Tom esquivó la pregunta.

—Los dos están muertos, corazón.

—Ah —dijo Lucy, y asintió con tal seriedad que Tom sospechó que la niña no sabía de qué le estaba hablando—. Como Flossie.

Tom ya no se acordaba de la cabra que había enfermado y había muerto unas semanas atrás.

—Bueno, sí, como Flossie.

—¿Por qué se murieron tus papás?

—Porque eran muy viejecitos y estaban enfermos. —Hizo una pausa y añadió—: Se murieron hace mucho tiempo.

—¿Yo me moriré?

—No si yo puedo evitarlo, Lulu.

Pero últimamente, cada día que pasaba con la niña le parecía algo precario. A medida que incorporaba palabras, mayor era su capacidad para excavar en el mundo que la rodeaba, labrando su historia y su personalidad. A Tom lo atormentaba pensar que su concepto de la vida y de sí misma estaría basado en una gran mentira: una mentira que él había ayudado a construir y refinar.

Todas las superficies de la cámara de iluminación relucían: Tom siempre la había cuidado con esmero, pero últimamente le hacía la guerra a cada tornillo, cada accesorio, hasta obtener un lustre deslumbrante. Tom olía siempre a Duraglit. Los prismas resplandecían, y el haz de luz brillaba sin el estorbo de una sola mota de polvo. Todas las ruedas del engranaje se movían con suavidad. El equipo luminoso nunca había funcionado con mayor precisión.

La vivienda, en cambio, se había resentido.

—¿Podrías poner un poco de masilla en esa grieta? —le preguntó Isabel en la cocina, después de comer.

—Lo haré cuando esté preparado para la inspección.

—Pero si hace ya semanas que estás preparado para la inspección, por no decir meses. ¡Ni que fuera a venir el rey!

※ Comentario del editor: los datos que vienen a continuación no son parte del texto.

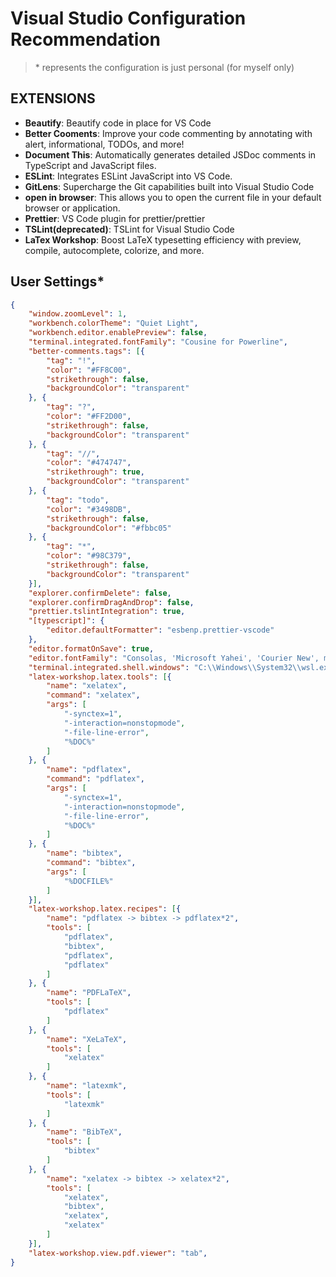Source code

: # Visual Studio Configuration Recommendation

> \* represents the configuration is just personal (for myself only)



## EXTENSIONS

- **Beautify**: Beautify code in place for VS Code
- **Better Cooments**: Improve your code commenting by annotating with alert, informational, TODOs, and more!
- **Document This**: Automatically generates detailed JSDoc comments in TypeScript and JavaScript files.
- **ESLint**: Integrates ESLint JavaScript into VS Code.
- **GitLens**: Supercharge the Git capabilities built into Visual Studio Code
- **open in browser**: This allows you to open the current file in your default browser or application.
- **Prettier**: VS Code plugin for prettier/prettier
- **TSLint(deprecated)**: TSLint for Visual Studio Code
- **LaTex Workshop**: Boost LaTeX typesetting efficiency with preview, compile, autocomplete, colorize, and more.



## User Settings*

```json
{
    "window.zoomLevel": 1,
    "workbench.colorTheme": "Quiet Light",
    "workbench.editor.enablePreview": false,
    "terminal.integrated.fontFamily": "Cousine for Powerline",
    "better-comments.tags": [{
        "tag": "!",
        "color": "#FF8C00",
        "strikethrough": false,
        "backgroundColor": "transparent"
    }, {
        "tag": "?",
        "color": "#FF2D00",
        "strikethrough": false,
        "backgroundColor": "transparent"
    }, {
        "tag": "//",
        "color": "#474747",
        "strikethrough": true,
        "backgroundColor": "transparent"
    }, {
        "tag": "todo",
        "color": "#3498DB",
        "strikethrough": false,
        "backgroundColor": "#fbbc05"
    }, {
        "tag": "*",
        "color": "#98C379",
        "strikethrough": false,
        "backgroundColor": "transparent"
    }],
    "explorer.confirmDelete": false,
    "explorer.confirmDragAndDrop": false,
    "prettier.tslintIntegration": true,
    "[typescript]": {
        "editor.defaultFormatter": "esbenp.prettier-vscode"
    },
    "editor.formatOnSave": true,
    "editor.fontFamily": "Consolas, 'Microsoft Yahei', 'Courier New', monospace",
    "terminal.integrated.shell.windows": "C:\\Windows\\System32\\wsl.exe",
    "latex-workshop.latex.tools": [{
        "name": "xelatex",
        "command": "xelatex",
        "args": [
            "-synctex=1",
            "-interaction=nonstopmode",
            "-file-line-error",
            "%DOC%"
        ]
    }, {
        "name": "pdflatex",
        "command": "pdflatex",
        "args": [
            "-synctex=1",
            "-interaction=nonstopmode",
            "-file-line-error",
            "%DOC%"
        ]
    }, {
        "name": "bibtex",
        "command": "bibtex",
        "args": [
            "%DOCFILE%"
        ]
    }],
    "latex-workshop.latex.recipes": [{
        "name": "pdflatex -> bibtex -> pdflatex*2",
        "tools": [
            "pdflatex",
            "bibtex",
            "pdflatex",
            "pdflatex"
        ]
    }, {
        "name": "PDFLaTeX",
        "tools": [
            "pdflatex"
        ]
    }, {
        "name": "XeLaTeX",
        "tools": [
            "xelatex"
        ]
    }, {
        "name": "latexmk",
        "tools": [
            "latexmk"
        ]
    }, {
        "name": "BibTeX",
        "tools": [
            "bibtex"
        ]
    }, {
        "name": "xelatex -> bibtex -> xelatex*2",
        "tools": [
            "xelatex",
            "bibtex",
            "xelatex",
            "xelatex"
        ]
    }],
    "latex-workshop.view.pdf.viewer": "tab",
}
```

—Es que quiero tenerlo todo limpio y ordenado. Ya te he explicado que tenemos posibilidades de que nos concedan la plaza de Point Moore. Estaríamos en tierra firme, cerca de Geraldton. Menos aislados. Y a sólo unos cientos de kilómetros de Partageuse.

—Antes no querías ni oír hablar de marcharte de Janus.

—Ya, pero las cosas cambian con el tiempo.

—No es el tiempo lo que ha cambiado las cosas, Tom —repuso ella—. Tú eres el que siempre dice que si parece que un faro está en un sitio diferente, no es el faro lo que se ha movido.

—Bueno, pues tú sabrás qué ha sido. —Tom cogió su llave inglesa y se dirigió a los cobertizos sin mirar atrás.

Esa noche, Tom cogió una botella de whisky y fue a contemplar las estrellas cerca del acantilado. La brisa le soplaba en la cara mientras él trazaba las constelaciones y saboreaba el licor abrasador. Dirigió la mirada hacia el haz de luz giratorio, y soltó una carcajada amarga al pensar en la paradoja de que la isla donde se erigía semejante fuente luminosa siempre estuviera a oscuras. Un faro es para los otros; no puede hacer nada para iluminar el espacio que tiene más cerca.